China Finally Accepts Cruelty-Free Cosmetic Testing.


Making It Up To Animals: China Finally Accepts Cruelty-Free Cosmetic Testing

By Alisa Manzelli on November 4, 2016


In a major victory for lab animals, China has finally accepted the first non-animal testing method for cosmetics.

This breakthrough can be attributed to the scientists at the Institute for In Vitro Sciences (IIVS)–a non-profit institution focused on developing non-animal research methods–who have developed a 3T3 Phototoxicity method that measures a chemical’s potential harm by exposing it to light rather than injecting or applying it onto rabbits, mice, or other lab animals.

This practice is already in widespread use throughout the U.S. and the E.U., but soon, for the first time ever, the China Food and Drug Administration (CFDA) will recognize the cruelty-free data as acceptable for safety evaluations of cosmetic ingredients.

The institution’s groundbreaking work began with a grant from PETA after the animal rights group exposed China’s requirements for cosmetics tests in 2012. The scientsits have since traveled to China several times over the past four years to offer expertise and guidance regarding animal testing alternatives.

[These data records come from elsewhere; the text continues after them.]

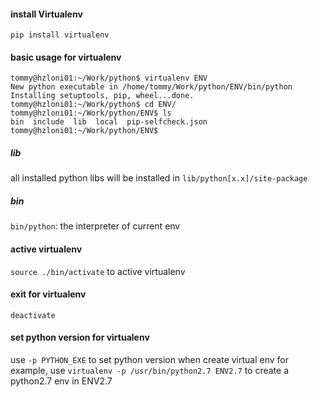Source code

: #### install Virtualenv
`pip install virtualenv`

#### basic usage for virtualenv
```
tommy@hzloni01:~/Work/python$ virtualenv ENV
New python executable in /home/tommy/Work/python/ENV/bin/python
Installing setuptools, pip, wheel...done.
tommy@hzloni01:~/Work/python$ cd ENV/
tommy@hzloni01:~/Work/python/ENV$ ls
bin  include  lib  local  pip-selfcheck.json
tommy@hzloni01:~/Work/python/ENV$
```
##### lib
all installed python libs will be installed in `lib/python[x.x]/site-package`
##### bin
`bin/python`: the interpreter of current env

#### active virtualenv
`source ./bin/activate` to active virtualenv

#### exit for virtualenv
`deactivate`

#### set python version for virtualenv
use `-p PYTHON_EXE` to set python version when create virtual env
for example, use `virtualenv -p /usr/bin/python2.7 ENV2.7` to create a python2.7 env in ENV2.7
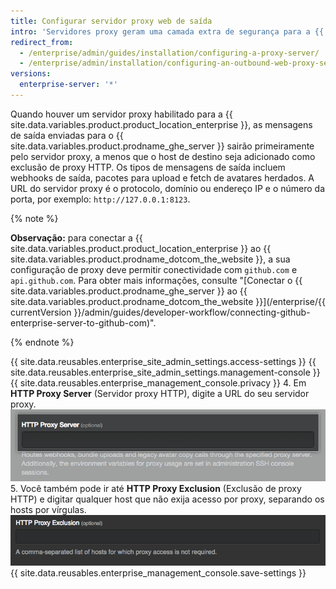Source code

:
 ```yaml
---
title: Configurar servidor proxy web de saída
intro: 'Servidores proxy geram uma camada extra de segurança para a {{ site.data.variables.product.product_location_enterprise }}.'
redirect_from:
  - /enterprise/admin/guides/installation/configuring-a-proxy-server/
  - /enterprise/admin/installation/configuring-an-outbound-web-proxy-server
versions:
  enterprise-server: '*'
---
```


Quando houver um servidor proxy habilitado para a {{ site.data.variables.product.product_location_enterprise }}, as mensagens de saída enviadas para o {{ site.data.variables.product.prodname_ghe_server }} sairão primeiramente pelo servidor proxy, a menos que o host de destino seja adicionado como exclusão de proxy HTTP. Os tipos de mensagens de saída incluem webhooks de saída, pacotes para upload e fetch de avatares herdados. A URL do servidor proxy é o protocolo, domínio ou endereço IP e o número da porta, por exemplo: `http://127.0.0.1:8123`.

{% note %}

**Observação:** para conectar a {{ site.data.variables.product.product_location_enterprise }} ao {{ site.data.variables.product.prodname_dotcom_the_website }}, a sua configuração de proxy deve permitir conectividade com `github.com` e `api.github.com`. Para obter mais informações, consulte "[Conectar o {{ site.data.variables.product.prodname_ghe_server }} ao {{ site.data.variables.product.prodname_dotcom_the_website }}](/enterprise/{{ currentVersion }}/admin/guides/developer-workflow/connecting-github-enterprise-server-to-github-com)".

{% endnote %}

{{ site.data.reusables.enterprise_site_admin_settings.access-settings }}
{{ site.data.reusables.enterprise_site_admin_settings.management-console }}
{{ site.data.reusables.enterprise_management_console.privacy }}
4. Em **HTTP Proxy Server** (Servidor proxy HTTP), digite a URL do seu servidor proxy. ![Campo para digitar a URL do servidor proxy HTTP](/assets/images/enterprise/management-console/http-proxy-field.png)
5. Você também pode ir até **HTTP Proxy Exclusion** (Exclusão de proxy HTTP) e digitar qualquer host que não exija acesso por proxy, separando os hosts por vírgulas. ![Campo para digitar qualquer exclusão de proxy HTTP](/assets/images/enterprise/management-console/http-proxy-exclusion-field.png)
{{ site.data.reusables.enterprise_management_console.save-settings }}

In 2010, China surpassed the U.S. as the largest manufacturer of consumer goods in the world. But since the Chinese government currently requires all cosmetic companies to pay for cruel animal experiments in order to sell imported and specialty cosmetic products in China, this makes it extremely difficult for cruelty-free companies in the U.S. to sell their products internationally.

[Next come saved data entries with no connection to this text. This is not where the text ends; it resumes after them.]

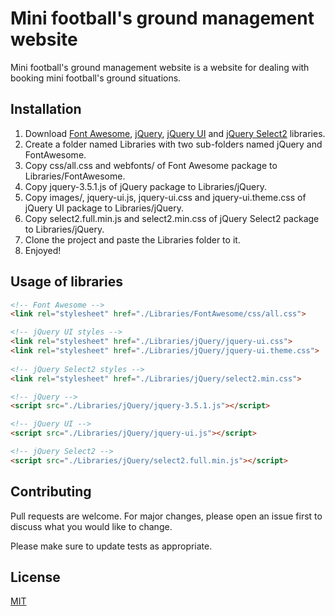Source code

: # Mini football's ground management website

Mini football's ground management website is a website for dealing with booking mini football's ground situations.

## Installation

1. Download [Font Awesome](https://fontawesome.com/download), [jQuery](https://code.jquery.com/jquery-3.5.1.js), [jQuery UI](https://jqueryui.com/resources/download/jquery-ui-1.12.1.zip) and [jQuery Select2](https://select2.org/getting-started/installation) libraries.
2. Create a folder named Libraries with two sub-folders named jQuery and FontAwesome.
3. Copy css/all.css and webfonts/ of Font Awesome package to Libraries/FontAwesome.
4. Copy jquery-3.5.1.js of jQuery package to Libraries/jQuery.
5. Copy images/, jquery-ui.js, jquery-ui.css and jquery-ui.theme.css of jQuery UI package to Libraries/jQuery.
6. Copy select2.full.min.js and select2.min.css of jQuery Select2 package to Libraries/jQuery.
7. Clone the project and paste the Libraries folder to it.
8. Enjoyed!

## Usage of libraries

```html
<!-- Font Awesome -->
<link rel="stylesheet" href="./Libraries/FontAwesome/css/all.css">

<!-- jQuery UI styles -->
<link rel="stylesheet" href="./Libraries/jQuery/jquery-ui.css">
<link rel="stylesheet" href="./Libraries/jQuery/jquery-ui.theme.css">
        
<!-- jQuery Select2 styles -->
<link rel="stylesheet" href="./Libraries/jQuery/select2.min.css">

<!-- jQuery -->
<script src="./Libraries/jQuery/jquery-3.5.1.js"></script>

<!-- jQuery UI -->
<script src="./Libraries/jQuery/jquery-ui.js"></script>     

<!-- jQuery Select2 -->
<script src="./Libraries/jQuery/select2.full.min.js"></script>
```

## Contributing
Pull requests are welcome. For major changes, please open an issue first to discuss what you would like to change.

Please make sure to update tests as appropriate.

## License
[MIT](https://choosealicense.com/licenses/mit/)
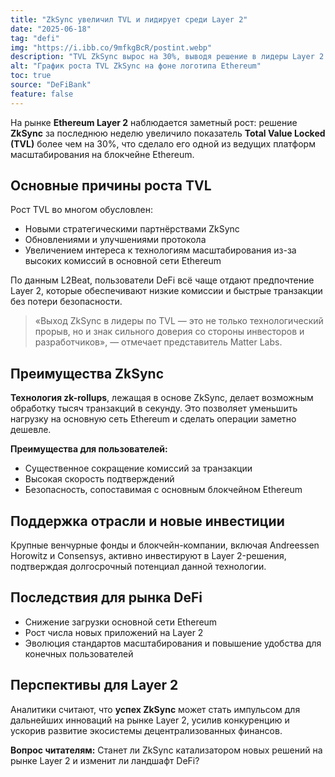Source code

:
 ```yaml
---
title: "ZkSync увеличил TVL и лидирует среди Layer 2"
date: "2025-06-18"
tag: "defi"
img: "https://i.ibb.co/9mfkgBcR/postint.webp"
description: "TVL ZkSync вырос на 30%, выводя решение в лидеры Layer 2 для Ethereum"
alt: "График роста TVL ZkSync на фоне логотипа Ethereum"
toc: true
source: "DeFiBank"
feature: false
---
```


На рынке **Ethereum Layer 2** наблюдается заметный рост: решение **ZkSync** за последнюю неделю увеличило показатель **Total Value Locked (TVL)** более чем на 30%, что сделало его одной из ведущих платформ масштабирования на блокчейне Ethereum.

## Основные причины роста TVL

Рост TVL во многом обусловлен:

- Новыми стратегическими партнёрствами ZkSync
- Обновлениями и улучшениями протокола
- Увеличением интереса к технологиям масштабирования из-за высоких комиссий в основной сети Ethereum

По данным L2Beat, пользователи DeFi всё чаще отдают предпочтение Layer 2, которые обеспечивают низкие комиссии и быстрые транзакции без потери безопасности.

> «Выход ZkSync в лидеры по TVL — это не только технологический прорыв, но и знак сильного доверия со стороны инвесторов и разработчиков», — отмечает представитель Matter Labs.

## Преимущества ZkSync

**Технология zk-rollups**, лежащая в основе ZkSync, делает возможным обработку тысяч транзакций в секунду. Это позволяет уменьшить нагрузку на основную сеть Ethereum и сделать операции заметно дешевле.

**Преимущества для пользователей:**
- Существенное сокращение комиссий за транзакции
- Высокая скорость подтверждений
- Безопасность, сопоставимая с основным блокчейном Ethereum

## Поддержка отрасли и новые инвестиции

Крупные венчурные фонды и блокчейн-компании, включая Andreessen Horowitz и Consensys, активно инвестируют в Layer 2-решения, подтверждая долгосрочный потенциал данной технологии.

## Последствия для рынка DeFi

- Снижение загрузки основной сети Ethereum
- Рост числа новых приложений на Layer 2
- Эволюция стандартов масштабирования и повышение удобства для конечных пользователей

## Перспективы для Layer 2

Аналитики считают, что **успех ZkSync** может стать импульсом для дальнейших инноваций на рынке Layer 2, усилив конкуренцию и ускорив развитие экосистемы децентрализованных финансов.

**Вопрос читателям:** Станет ли ZkSync катализатором новых решений на рынке Layer 2 и изменит ли ландшафт DeFi?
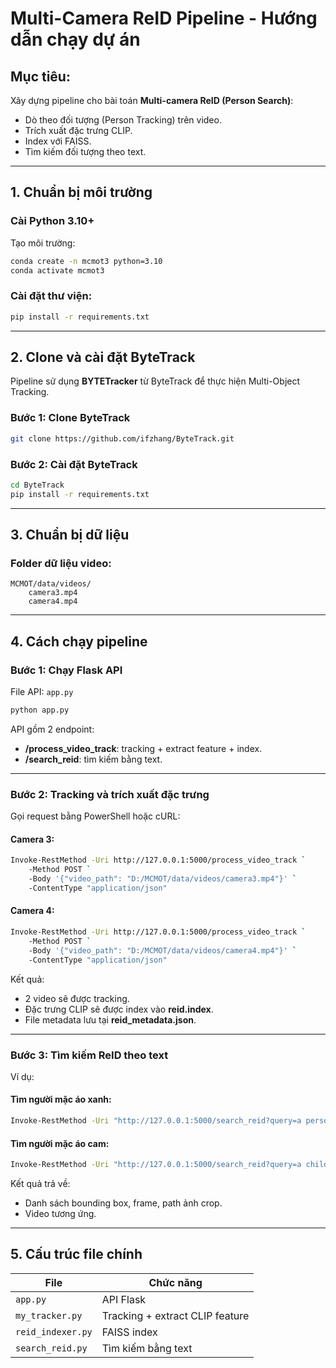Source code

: # Multi-Camera ReID Pipeline - Hướng dẫn chạy dự án

## Mục tiêu:

Xây dựng pipeline cho bài toán **Multi-camera ReID (Person Search)**:

- Dò theo đối tượng (Person Tracking) trên video.
- Trích xuất đặc trưng CLIP.
- Index với FAISS.
- Tìm kiếm đối tượng theo text.

---

## **1. Chuẩn bị môi trường**

### **Cài Python 3.10+**

Tạo môi trường:

```bash
conda create -n mcmot3 python=3.10
conda activate mcmot3
```

### **Cài đặt thư viện:**

```bash
pip install -r requirements.txt
```

---

## **2. Clone và cài đặt ByteTrack**

Pipeline sử dụng **BYTETracker** từ ByteTrack để thực hiện Multi-Object Tracking.

### **Bước 1: Clone ByteTrack**

```bash
git clone https://github.com/ifzhang/ByteTrack.git
```

### **Bước 2: Cài đặt ByteTrack**

```bash
cd ByteTrack
pip install -r requirements.txt
```

---

## **3. Chuẩn bị dữ liệu**

### **Folder dữ liệu video:**

```
MCMOT/data/videos/
    camera3.mp4
    camera4.mp4
```

---

## **4. Cách chạy pipeline**

### **Bước 1: Chạy Flask API**

File API: `app.py`

```bash
python app.py
```

API gồm 2 endpoint:

- **/process\_video\_track**: tracking + extract feature + index.
- **/search\_reid**: tìm kiếm bằng text.

---

### **Bước 2: Tracking và trích xuất đặc trưng**

Gọi request bằng PowerShell hoặc cURL:

#### Camera 3:

```bash
Invoke-RestMethod -Uri http://127.0.0.1:5000/process_video_track `
    -Method POST `
    -Body '{"video_path": "D:/MCMOT/data/videos/camera3.mp4"}' `
    -ContentType "application/json"
```

#### Camera 4:

```bash
Invoke-RestMethod -Uri http://127.0.0.1:5000/process_video_track `
    -Method POST `
    -Body '{"video_path": "D:/MCMOT/data/videos/camera4.mp4"}' `
    -ContentType "application/json"
```

Kết quả:

- 2 video sẽ được tracking.
- Đặc trưng CLIP sẽ được index vào **reid.index**.
- File metadata lưu tại **reid\_metadata.json**.

---

### **Bước 3: Tìm kiếm ReID theo text**

Ví dụ:

#### Tìm người mặc áo xanh:

```bash
Invoke-RestMethod -Uri "http://127.0.0.1:5000/search_reid?query=a person with green shirt&k=5"
```

#### Tìm người mặc áo cam:

```bash
Invoke-RestMethod -Uri "http://127.0.0.1:5000/search_reid?query=a child with orange shirt&k=5"
```

Kết quả trả về:

- Danh sách bounding box, frame, path ảnh crop.
- Video tương ứng.

---

## **5. Cấu trúc file chính**

| File              | Chức năng                       |
| ----------------- | ------------------------------- |
| `app.py`          | API Flask                       |
| `my_tracker.py`   | Tracking + extract CLIP feature |
| `reid_indexer.py` | FAISS index                     |
| `search_reid.py`  | Tìm kiếm bằng text              |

“The anticipated publication by CFDA is an extremely important step for China,” co-founder and president of IIVS Erin Hill says. “It clearly demonstrates China’s commitment to modernize their testing requirements and reduce their reliance on animal models.”

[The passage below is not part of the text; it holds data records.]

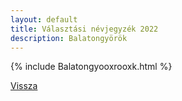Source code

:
 ```yaml
---
layout: default
title: Választási névjegyzék 2022
description: Balatongyörök
---
```


{% include Balatongyooxrooxk.html %}

[Vissza](./)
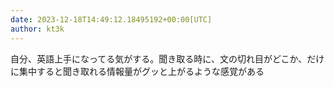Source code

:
 ```yaml
---
date: 2023-12-18T14:49:12.18495192+00:00[UTC]
author: kt3k
---
```

自分、英語上手になってる気がする。聞き取る時に、文の切れ目がどこか、だけに集中すると聞き取れる情報量がグッと上がるような感覚がある
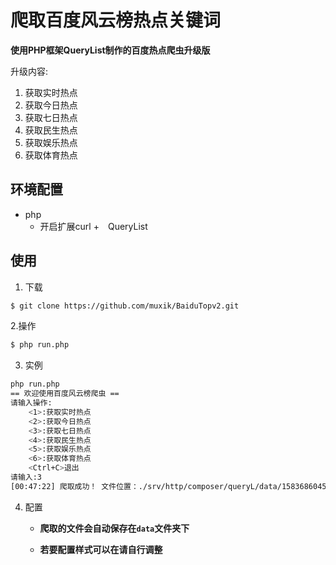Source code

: # 爬取百度风云榜热点关键词

__使用PHP框架QueryList制作的百度热点爬虫升级版__

升级内容:

1. 获取实时热点
2. 获取今日热点
3. 获取七日热点
4. 获取民生热点
5. 获取娱乐热点
6. 获取体育热点


## 环境配置

- php
    + 开启扩展curl
    +　QueryList
## 使用

1. 下载
```bash
$ git clone https://github.com/muxik/BaiduTopv2.git
```

2.操作

```bash
$ php run.php 
```

3. 实例

```bash
php run.php
== 欢迎使用百度风云榜爬虫 ==
请输入操作:
    <1>:获取实时热点
    <2>:获取今日热点
    <3>:获取七日热点
    <4>:获取民生热点
    <5>:获取娱乐热点
    <6>:获取体育热点
    <Ctrl+C>退出
请输入:3
[00:47:22] 爬取成功！ 文件位置：./srv/http/composer/queryL/data/1583686045--七日热点排行榜.txt

```
4. 配置

    - __爬取的文件会自动保存在`data`文件夹下__

    - __若要配置样式可以在请自行调整__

These cosmetic companies include major brands like including Avon, Estée Lauder, and Mary Kay, which for years had been featured on our list of companies that don’t test on animals.

Fortunately, this newly accepted testing method will spare thousands of animals from lives of pain and suffering.

“Some U.S. cosmetics companies sold out when they quietly paid for tests on animals in China, but now, there will be a little less suffering in Chinese laboratories and a little less blood on corporate hands,” Kathy Guillermo, PETA’s senior vice president, said in a statement.


IIVS is currently in the process of developing training programs to assist scientists in China as they begin using the new testing method. Once the CFDA officially publishes the scientists’ work, the non-animal alternative can be used to determine the safety of cosmetics, personal care products, and other individual ingredients.

A statement from PETA reads:

“PETA is proud to have contributed to this effort, and congratulates the scientists at IIVS for their critical work helping to end the Chinese government’s requirements for tests on animals for cosmetics.”

We applaud all of those involved in putting an end to animal testing in China, and we hope all cosmetic companies will adopt cruelty-free testing methods.